Disparities between men and women are fewer + smaller than 20 years ago, but critical gaps remain 

We have seen significant progress in closing gender gaps over the last two decades, especially in education and health. Most countries have reduced disparities between girls and boys in enrollment and completion of primary school, and in transition to secondary school.  And both women and men are living longer and healthier lives. But critical gaps persist: Women have limited access to economic opportunities, and their ability to make decisions about their lives and act on them—their agency —is restricted in many ways.

Hurdles to gender equality

These gaps are related to entrenched social norms and biases that constrain women and girls and prevent them from fulfilling their potential. In many economies, women face legal provisions that restrict their capacity to access opportunities—these include requirements that they obtain a husband’s permission or produce additional documentation to open a bank account in their own name. Persistent gender-based violence is pervasive and reflects the imbalance of power relations in the household and society more generally. Women’s responsibility for family care and household chores, which is necessary for social reproduction, restricts the time they can spend on paid work and disadvantages men.

Sustainable Development Goal 5 seeks to “Achieve gender equality and empower all women and girls,” and represents an opportunity to tackle structural constraints and shift social norms, which would potentially enable permanent pathways out of poverty and achieve the gender equality targets of the 2030 agenda.

Shifting entrenched norms isn’t easy. A key step in this process is to create an enabling environment by changing legal frameworks. Countries have taken important steps in enacting laws to protect women from harmful practices: In 2016, 137 countries have laws on domestic violence and 149 countries prohibit or void child marriage . On the other hand, many economies still have legal differences affecting women’s economic opportunities. Almost 60 percent of the 188 countries for which data are available lack legal frameworks that mandate equal opportunities in hiring practices, equal pay for equal work, or allow women to perform the same jobs as men.

Changes in the legislative or regulatory environment are an important first step, but these do not guarantee enforcement or uptake. Eliminating violence against women—one of the targets under SDG 5—provides a good example.
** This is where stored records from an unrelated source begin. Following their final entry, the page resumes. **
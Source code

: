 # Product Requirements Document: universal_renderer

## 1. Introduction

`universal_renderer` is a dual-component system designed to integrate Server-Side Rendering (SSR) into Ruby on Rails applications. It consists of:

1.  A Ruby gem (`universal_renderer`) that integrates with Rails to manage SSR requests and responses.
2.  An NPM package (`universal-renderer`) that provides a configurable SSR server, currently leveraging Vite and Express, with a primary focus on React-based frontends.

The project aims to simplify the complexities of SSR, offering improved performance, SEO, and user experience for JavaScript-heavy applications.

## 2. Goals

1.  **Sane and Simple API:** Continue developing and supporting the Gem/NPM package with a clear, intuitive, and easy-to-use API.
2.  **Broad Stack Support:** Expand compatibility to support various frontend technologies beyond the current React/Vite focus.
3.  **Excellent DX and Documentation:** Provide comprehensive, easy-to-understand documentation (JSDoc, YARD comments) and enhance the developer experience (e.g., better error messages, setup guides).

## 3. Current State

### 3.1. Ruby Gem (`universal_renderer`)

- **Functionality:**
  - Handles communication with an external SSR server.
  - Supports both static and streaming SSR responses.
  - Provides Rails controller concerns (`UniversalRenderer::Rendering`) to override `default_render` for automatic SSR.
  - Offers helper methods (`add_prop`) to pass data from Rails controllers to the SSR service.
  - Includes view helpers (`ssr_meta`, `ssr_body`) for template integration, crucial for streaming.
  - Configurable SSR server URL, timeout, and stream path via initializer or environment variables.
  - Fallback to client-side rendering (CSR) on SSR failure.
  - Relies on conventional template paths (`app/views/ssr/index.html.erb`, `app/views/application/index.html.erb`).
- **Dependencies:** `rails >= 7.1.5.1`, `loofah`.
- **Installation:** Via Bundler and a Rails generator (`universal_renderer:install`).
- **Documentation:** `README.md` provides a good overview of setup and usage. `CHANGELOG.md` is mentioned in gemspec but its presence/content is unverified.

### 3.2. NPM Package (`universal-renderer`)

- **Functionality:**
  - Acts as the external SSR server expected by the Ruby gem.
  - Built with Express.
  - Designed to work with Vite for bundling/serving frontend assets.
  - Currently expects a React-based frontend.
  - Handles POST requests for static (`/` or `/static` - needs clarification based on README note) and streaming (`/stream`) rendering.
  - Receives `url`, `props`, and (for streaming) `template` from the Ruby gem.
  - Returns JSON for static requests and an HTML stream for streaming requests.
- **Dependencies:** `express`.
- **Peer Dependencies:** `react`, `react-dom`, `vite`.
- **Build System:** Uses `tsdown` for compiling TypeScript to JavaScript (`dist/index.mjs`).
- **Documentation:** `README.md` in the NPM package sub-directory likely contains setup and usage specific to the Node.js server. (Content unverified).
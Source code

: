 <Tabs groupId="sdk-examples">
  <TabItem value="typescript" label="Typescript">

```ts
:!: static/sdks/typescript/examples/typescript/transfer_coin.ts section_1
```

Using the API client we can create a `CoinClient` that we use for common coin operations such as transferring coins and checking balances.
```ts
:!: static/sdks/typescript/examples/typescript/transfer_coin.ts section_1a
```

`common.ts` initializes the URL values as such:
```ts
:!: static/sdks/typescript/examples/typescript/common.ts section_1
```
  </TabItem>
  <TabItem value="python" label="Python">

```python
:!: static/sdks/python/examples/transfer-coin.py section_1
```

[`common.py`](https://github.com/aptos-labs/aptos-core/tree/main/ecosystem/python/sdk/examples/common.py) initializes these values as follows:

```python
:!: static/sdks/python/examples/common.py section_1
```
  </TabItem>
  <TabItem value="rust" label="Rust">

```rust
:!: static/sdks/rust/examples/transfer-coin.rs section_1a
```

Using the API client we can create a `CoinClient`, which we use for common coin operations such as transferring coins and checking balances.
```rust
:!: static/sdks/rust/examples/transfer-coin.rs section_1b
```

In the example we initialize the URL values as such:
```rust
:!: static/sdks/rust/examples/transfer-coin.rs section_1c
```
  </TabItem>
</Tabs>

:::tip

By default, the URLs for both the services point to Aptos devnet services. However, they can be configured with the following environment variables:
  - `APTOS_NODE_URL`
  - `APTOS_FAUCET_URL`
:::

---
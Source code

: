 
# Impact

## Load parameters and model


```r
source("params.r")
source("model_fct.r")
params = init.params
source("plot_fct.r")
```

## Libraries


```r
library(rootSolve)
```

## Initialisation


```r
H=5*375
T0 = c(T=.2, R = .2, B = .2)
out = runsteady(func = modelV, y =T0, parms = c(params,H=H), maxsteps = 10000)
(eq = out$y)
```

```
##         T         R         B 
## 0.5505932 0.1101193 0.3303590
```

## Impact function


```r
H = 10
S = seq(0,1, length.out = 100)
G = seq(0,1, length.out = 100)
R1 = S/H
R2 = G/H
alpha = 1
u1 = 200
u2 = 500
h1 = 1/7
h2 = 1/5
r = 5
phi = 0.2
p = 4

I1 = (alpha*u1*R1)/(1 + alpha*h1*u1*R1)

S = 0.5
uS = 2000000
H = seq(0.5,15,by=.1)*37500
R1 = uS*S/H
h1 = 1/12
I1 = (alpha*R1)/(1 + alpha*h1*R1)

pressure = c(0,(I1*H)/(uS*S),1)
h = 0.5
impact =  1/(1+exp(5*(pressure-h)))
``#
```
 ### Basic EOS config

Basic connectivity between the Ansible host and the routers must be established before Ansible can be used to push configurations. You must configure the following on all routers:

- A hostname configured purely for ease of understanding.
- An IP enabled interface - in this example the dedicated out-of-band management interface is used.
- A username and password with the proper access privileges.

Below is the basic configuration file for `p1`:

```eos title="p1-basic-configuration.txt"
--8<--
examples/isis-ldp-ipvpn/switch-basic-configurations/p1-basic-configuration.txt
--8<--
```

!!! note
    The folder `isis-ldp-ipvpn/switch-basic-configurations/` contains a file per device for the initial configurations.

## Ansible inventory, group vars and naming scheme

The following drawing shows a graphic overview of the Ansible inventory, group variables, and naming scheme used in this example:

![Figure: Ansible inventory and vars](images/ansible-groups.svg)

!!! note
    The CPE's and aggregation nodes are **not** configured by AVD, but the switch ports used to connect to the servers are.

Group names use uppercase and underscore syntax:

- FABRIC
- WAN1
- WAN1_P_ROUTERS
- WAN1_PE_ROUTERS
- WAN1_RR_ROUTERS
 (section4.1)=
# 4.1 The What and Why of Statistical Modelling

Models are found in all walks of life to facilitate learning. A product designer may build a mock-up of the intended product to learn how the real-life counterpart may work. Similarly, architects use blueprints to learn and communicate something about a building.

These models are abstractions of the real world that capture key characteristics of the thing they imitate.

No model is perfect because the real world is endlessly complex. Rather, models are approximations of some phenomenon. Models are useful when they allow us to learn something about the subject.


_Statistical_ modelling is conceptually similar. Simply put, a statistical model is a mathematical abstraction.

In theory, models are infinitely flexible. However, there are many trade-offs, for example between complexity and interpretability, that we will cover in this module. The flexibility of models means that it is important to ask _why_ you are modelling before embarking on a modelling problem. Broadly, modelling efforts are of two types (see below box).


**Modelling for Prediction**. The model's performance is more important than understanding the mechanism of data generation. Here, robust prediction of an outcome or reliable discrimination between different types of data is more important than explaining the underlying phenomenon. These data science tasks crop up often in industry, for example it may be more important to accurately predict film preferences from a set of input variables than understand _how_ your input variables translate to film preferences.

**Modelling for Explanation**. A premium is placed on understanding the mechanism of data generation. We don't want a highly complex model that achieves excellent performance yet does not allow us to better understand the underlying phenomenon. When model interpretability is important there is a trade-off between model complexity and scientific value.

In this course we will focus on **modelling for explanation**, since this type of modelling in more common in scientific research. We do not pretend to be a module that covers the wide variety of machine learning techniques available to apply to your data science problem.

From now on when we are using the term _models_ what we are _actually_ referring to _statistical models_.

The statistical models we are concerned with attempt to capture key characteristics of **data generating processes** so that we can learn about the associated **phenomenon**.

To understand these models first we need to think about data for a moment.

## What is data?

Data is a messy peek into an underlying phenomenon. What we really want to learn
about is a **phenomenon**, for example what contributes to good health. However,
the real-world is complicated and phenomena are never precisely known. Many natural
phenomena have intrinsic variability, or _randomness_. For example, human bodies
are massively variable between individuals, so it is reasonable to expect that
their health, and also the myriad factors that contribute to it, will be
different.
Many countries have adopted laws against domestic violence, but it is estimated that more than 1 in 3 women still experience intimate partner violence , with wide variation across countries. Moreover, 14 out of the 21 economies with the highest prevalence of intimate partner violence have enacted laws against domestic violence, yet these have not fully translated into practice.

Eliminating child marriage is another target of the 2030 agenda. Despite national laws prohibiting it in many economies, child marriage remains a threat to the lives of children, especially girls. In one-third of the countries that have enacted laws prohibiting child marriage and for which data are available, more than 30 percent of girls are married by age 18. Child marriage correlates with lower levels of schooling, lower rates of contraceptive use, and higher fertility. Girls who marry early have little decision-making power within households, lower labor force participation, and less control over productive assets.

 

Source: Demographic and Health Surveys; UN Population Division 2015, World Population Prospects. Note: Most recent year available between 2005 and 2014.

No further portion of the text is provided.